The U.S. Equal Employment Opportunity Commission will begin collecting summary employee pay data from some employers in March 2018, the commission announced Thursday.

Businesses with 100 or more employees that submit the Employer Information Report, also known as the EEO-1 report, will be required to submit summary data by pay ranges and hours worked in addition to the workforce data by race, ethnicity, sex and job category that employers have sent to the EEOC via the form for more than five decades. Employers will not report individual pay or salaries or any personally identifiable information, but the new summary data will help the EEOC investigate possible pay discrimination, according to the commission.
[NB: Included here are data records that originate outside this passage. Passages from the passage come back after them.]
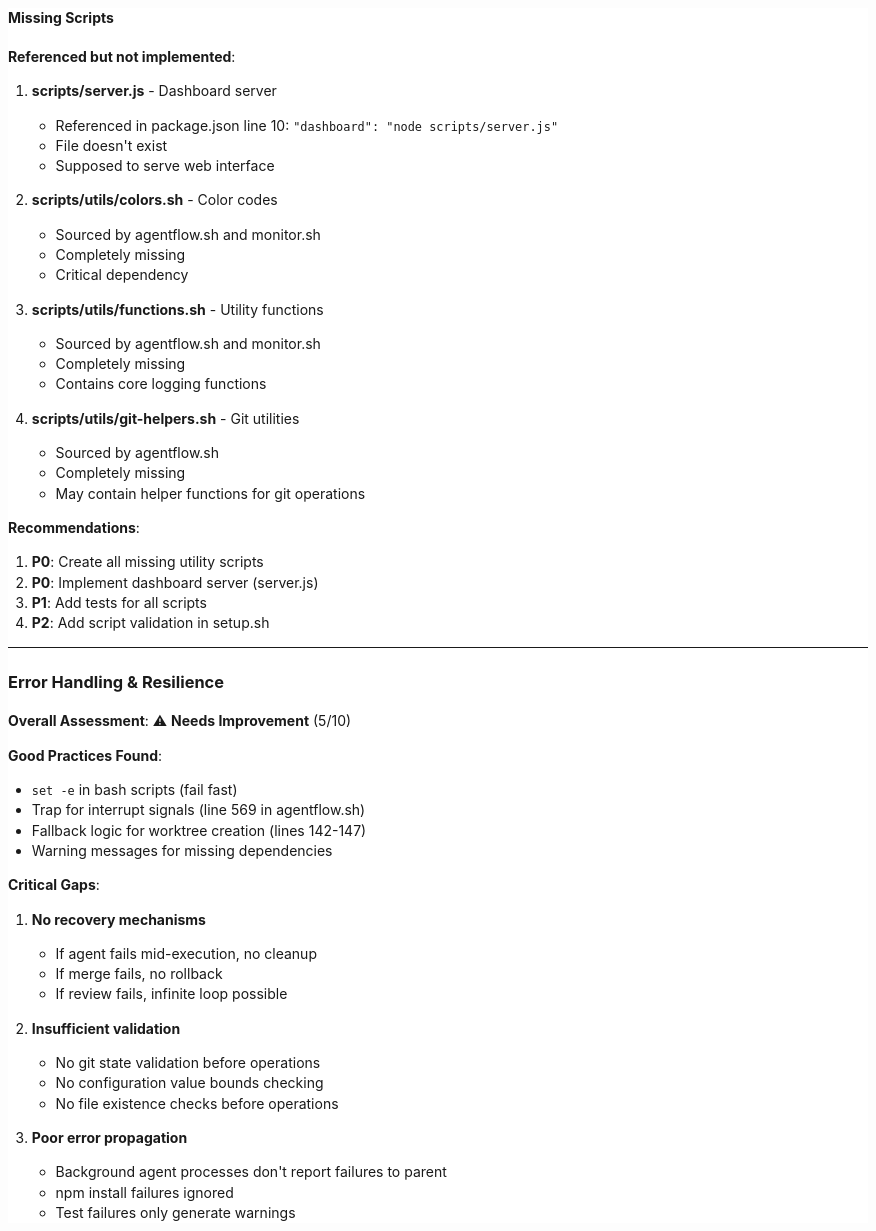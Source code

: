 
#### Missing Scripts

**Referenced but not implemented**:

1. **scripts/server.js** - Dashboard server
   - Referenced in package.json line 10: `"dashboard": "node scripts/server.js"`
   - File doesn't exist
   - Supposed to serve web interface

2. **scripts/utils/colors.sh** - Color codes
   - Sourced by agentflow.sh and monitor.sh
   - Completely missing
   - Critical dependency

3. **scripts/utils/functions.sh** - Utility functions
   - Sourced by agentflow.sh and monitor.sh
   - Completely missing
   - Contains core logging functions

4. **scripts/utils/git-helpers.sh** - Git utilities
   - Sourced by agentflow.sh
   - Completely missing
   - May contain helper functions for git operations

**Recommendations**:
1. **P0**: Create all missing utility scripts
2. **P0**: Implement dashboard server (server.js)
3. **P1**: Add tests for all scripts
4. **P2**: Add script validation in setup.sh

---

### Error Handling & Resilience

**Overall Assessment**: ⚠️ **Needs Improvement** (5/10)

**Good Practices Found**:
- `set -e` in bash scripts (fail fast)
- Trap for interrupt signals (line 569 in agentflow.sh)
- Fallback logic for worktree creation (lines 142-147)
- Warning messages for missing dependencies

**Critical Gaps**:

1. **No recovery mechanisms**
   - If agent fails mid-execution, no cleanup
   - If merge fails, no rollback
   - If review fails, infinite loop possible

2. **Insufficient validation**
   - No git state validation before operations
   - No configuration value bounds checking
   - No file existence checks before operations

3. **Poor error propagation**
   - Background agent processes don't report failures to parent
   - npm install failures ignored
   - Test failures only generate warnings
“Collecting data is a critical step in delivering on the promise of equal pay,” U.S. Secretary of Labor Thomas E. Perez said in a statement. “Better data will not only help enforcement agencies do their work, but it helps employers to evaluate their own pay practices to prevent pay discrimination in their workplaces.”

Employers and others had until Aug. 15 to comment on the EEOC’s revised proposal to collect the data. The EEOC said it determined the the first deadline for the 2017 EEO-1 report based on the feedback it received. The deadline gives employers 18 months to prepare. The 2016 EEO-1 report deadline remains Sept. 30, 2016.

The EEOC has posted additional information about the summary data collection on its website. The commission will offer free webinars on the topic on Oct. 20 and Oct. 26. Technical assistance also will be available through the EEOC’s hotline and email.